Keeping your torso still, pull the dumbbells to both sides of your body while exhaling, keeping your elbows close to your body (but you should not use extra force on your forearms, just hold the dumbbells). At the top of the contraction, tighten your back muscles and hold for 1 second. Slowly lower the dumbbells back to the starting position while inhaling.

Action 3: Biceps training

Dumbbell Biceps Curl

Stand (torso upright), holding a dumbbell in each hand, with arms hanging naturally. Keep your elbows close to your torso and your palms facing forward.

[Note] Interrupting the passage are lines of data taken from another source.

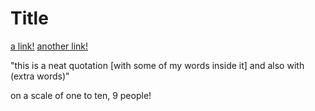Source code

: # Title

 [a link!](https://something.com)
 [another link!](some-page.html)

 "this is a neat quotation [with some of my words inside it] and also with (extra words)"

 on a scale of one to ten, 9 people!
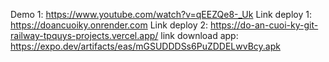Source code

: Demo 1: https://www.youtube.com/watch?v=qEEZQe8-_Uk
Link deploy 1: https://doancuoiky.onrender.com
Link deploy 2: https://do-an-cuoi-ky-git-railway-tpquys-projects.vercel.app/
link download app: https://expo.dev/artifacts/eas/mGSUDDDSs6PuZDDELwvBcy.apk
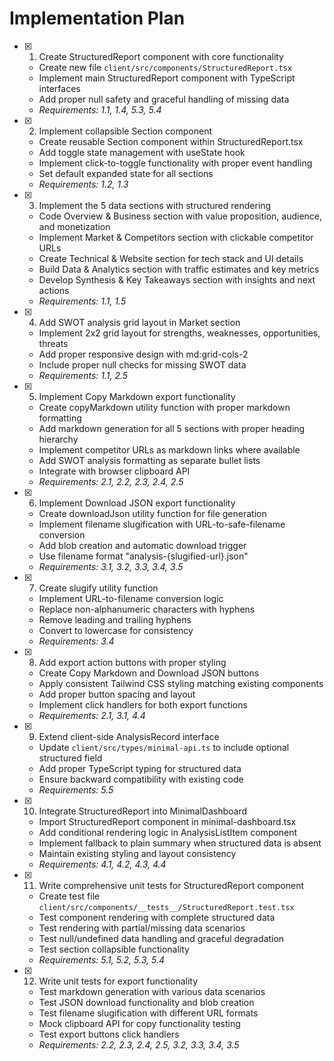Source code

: # Implementation Plan

- [x] 1. Create StructuredReport component with core functionality





  - Create new file `client/src/components/StructuredReport.tsx`
  - Implement main StructuredReport component with TypeScript interfaces
  - Add proper null safety and graceful handling of missing data
  - _Requirements: 1.1, 1.4, 5.3, 5.4_

- [x] 2. Implement collapsible Section component





  - Create reusable Section component within StructuredReport.tsx
  - Add toggle state management with useState hook
  - Implement click-to-toggle functionality with proper event handling
  - Set default expanded state for all sections
  - _Requirements: 1.2, 1.3_

- [x] 3. Implement the 5 data sections with structured rendering





  - Code Overview & Business section with value proposition, audience, and monetization
  - Implement Market & Competitors section with clickable competitor URLs
  - Create Technical & Website section for tech stack and UI details
  - Build Data & Analytics section with traffic estimates and key metrics
  - Develop Synthesis & Key Takeaways section with insights and next actions
  - _Requirements: 1.1, 1.5_

- [x] 4. Add SWOT analysis grid layout in Market section





  - Implement 2x2 grid layout for strengths, weaknesses, opportunities, threats
  - Add proper responsive design with md:grid-cols-2
  - Include proper null checks for missing SWOT data
  - _Requirements: 1.1, 2.5_

- [x] 5. Implement Copy Markdown export functionality





  - Create copyMarkdown utility function with proper markdown formatting
  - Add markdown generation for all 5 sections with proper heading hierarchy
  - Implement competitor URLs as markdown links where available
  - Add SWOT analysis formatting as separate bullet lists
  - Integrate with browser clipboard API
  - _Requirements: 2.1, 2.2, 2.3, 2.4, 2.5_

- [x] 6. Implement Download JSON export functionality





  - Create downloadJson utility function for file generation
  - Implement filename slugification with URL-to-safe-filename conversion
  - Add blob creation and automatic download trigger
  - Use filename format "analysis-{slugified-url}.json"
  - _Requirements: 3.1, 3.2, 3.3, 3.4, 3.5_

- [x] 7. Create slugify utility function





  - Implement URL-to-filename conversion logic
  - Replace non-alphanumeric characters with hyphens
  - Remove leading and trailing hyphens
  - Convert to lowercase for consistency
  - _Requirements: 3.4_

- [x] 8. Add export action buttons with proper styling





  - Create Copy Markdown and Download JSON buttons
  - Apply consistent Tailwind CSS styling matching existing components
  - Add proper button spacing and layout
  - Implement click handlers for both export functions
  - _Requirements: 2.1, 3.1, 4.4_

- [x] 9. Extend client-side AnalysisRecord interface





  - Update `client/src/types/minimal-api.ts` to include optional structured field
  - Add proper TypeScript typing for structured data
  - Ensure backward compatibility with existing code
  - _Requirements: 5.5_

- [x] 10. Integrate StructuredReport into MinimalDashboard





  - Import StructuredReport component in minimal-dashboard.tsx
  - Add conditional rendering logic in AnalysisListItem component
  - Implement fallback to plain summary when structured data is absent
  - Maintain existing styling and layout consistency
  - _Requirements: 4.1, 4.2, 4.3, 4.4_

- [x] 11. Write comprehensive unit tests for StructuredReport component






  - Create test file `client/src/components/__tests__/StructuredReport.test.tsx`
  - Test component rendering with complete structured data
  - Test rendering with partial/missing data scenarios
  - Test null/undefined data handling and graceful degradation
  - Test section collapsible functionality
  - _Requirements: 5.1, 5.2, 5.3, 5.4_

- [x] 12. Write unit tests for export functionality







  - Test markdown generation with various data scenarios
  - Test JSON download functionality and blob creation
  - Test filename slugification with different URL formats
  - Mock clipboard API for copy functionality testing
  - Test export buttons click handlers
  - _Requirements: 2.2, 2.3, 2.4, 2.5, 3.2, 3.3, 3.4, 3.5_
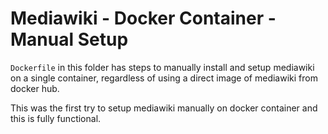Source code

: # Mediawiki - Docker Container - Manual Setup

`Dockerfile` in this folder has steps to manually install and setup mediawiki on a single container, regardless of using a direct image of mediawiki from docker hub.

This was the first try to setup mediawiki manually on docker container and this is fully functional.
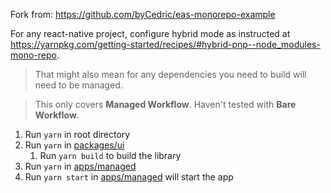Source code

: Fork from: https://github.com/byCedric/eas-monorepo-example

For any react-native project, configure hybrid mode as instructed at https://yarnpkg.com/getting-started/recipes/#hybrid-pnp--node_modules-mono-repo.

> That might also mean for any dependencies you need to build will need to be managed.

> This only covers **Managed Workflow**. Haven't tested with **Bare Workflow**.

1. Run `yarn` in root directory
2. Run `yarn` in [packages/ui](packages/ui)
   1. Run `yarn build` to build the library
3. Run `yarn` in [apps/managed](apps/managed)
4. Run `yarn start` in [apps/managed](apps/managed) will start the app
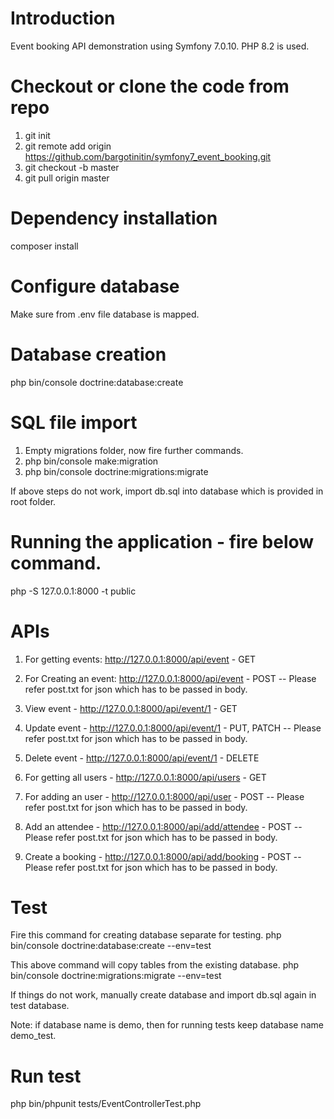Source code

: # Introduction

Event booking API demonstration using Symfony 7.0.10.
PHP 8.2 is used.

# Checkout or clone the code from repo
  1. git init
  2. git remote add origin https://github.com/bargotinitin/symfony7_event_booking.git
  3. git checkout -b master
  4. git pull origin master

# Dependency installation
composer install

# Configure database
Make sure from .env file database is mapped.

# Database creation
php bin/console doctrine:database:create

# SQL file import
  1. Empty migrations folder, now fire further commands.
  2. php bin/console make:migration
  3. php bin/console doctrine:migrations:migrate

If above steps do not work, import db.sql into database which is provided in root folder.

# Running the application - fire below command.
php -S 127.0.0.1:8000 -t public

# APIs

  1. For getting events: http://127.0.0.1:8000/api/event - GET

  2. For Creating an event: http://127.0.0.1:8000/api/event - POST
    -- Please refer post.txt for json which has to be passed in body.

  3. View event - http://127.0.0.1:8000/api/event/1 - GET

  4. Update event - http://127.0.0.1:8000/api/event/1 - PUT, PATCH
    -- Please refer post.txt for json which has to be passed in body.

  5. Delete event - http://127.0.0.1:8000/api/event/1 - DELETE

  6. For getting all users - http://127.0.0.1:8000/api/users - GET

  7. For adding an user - http://127.0.0.1:8000/api/user - POST
    -- Please refer post.txt for json which has to be passed in body.

  8. Add an attendee - http://127.0.0.1:8000/api/add/attendee - POST
    -- Please refer post.txt for json which has to be passed in body.

  9. Create a booking - http://127.0.0.1:8000/api/add/booking - POST
    -- Please refer post.txt for json which has to be passed in body.


# Test

  Fire this command for creating database separate for testing.
    php bin/console doctrine:database:create --env=test

  This above command will copy tables from the existing database.
    php bin/console doctrine:migrations:migrate --env=test

  If things do not work, manually create database and import db.sql again in test
  database.

Note: if database name is demo, then for running tests keep database name
      demo_test.

# Run test

  php bin/phpunit tests/EventControllerTest.php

Keeping your upper arms fixed, exhale and contract your biceps to curl the weights on both sides up, continue contracting your biceps until your biceps are fully contracted and the dumbbells reach shoulder height. Hold the top contraction for one second and squeeze your biceps. Inhale and slowly lower the dumbbells back to the starting position.

Action 4: Triceps training

Dumbbell Dips

Hold dumbbells in both hands and raise your arms straight above your head. A better approach is to have someone hand it to you, especially if the dumbbell is very heavy.

Keeping your upper arms close to your head and perpendicular to the ground, inhale as you lower the dumbbells behind your head in a semicircular motion until your forearms touch your biceps. The upper arm remains fixed and only the forearm moves. Contract your triceps to raise the dumbbells back to the starting position and exhale.

Action 5: Abdominal muscle training

Weighted Crunches

Lie flat on your back with your feet flat on the floor or on a bench with your knees bent 90 degrees and your weight resting on your chest or holding it over your body.

Exhale and slowly lift your shoulders off the ground. Your shoulders should be about 10 cm off the ground, while your lower back remains on the floor. At the top of the movement, flex your abdominals and hold for a brief pause. Then inhale and slowly lower your body back to the starting position.

Action 6: Leg muscle training

Dumbbell Lunge

Stand with your torso straight, holding two barbells at your sides. Step your right leg back about 60 cm from your left foot, lower your body, keep your torso upright, and maintain your balance. Inhale as you lower your body.

As in other exercises, don't let your knees move forward past your toes as you lower your body, as this will put too much stress on the knee joint. Make sure your front shin is perpendicular to the ground. As you exhale, push up, primarily through your heels, back to the starting position.

Action 7: Shoulder training

Dumbbell Press

Stand with your feet shoulder-width apart, holding a dumbbell in each hand. Lift the dumbbells to head level, bend your elbows about 90 degrees, be sure to strictly follow this movement, do not mix in leg strength or lean back, straighten your elbows and lift the dumbbells in both hands together above your head. Pause, then slowly return the dumbbells to the starting position.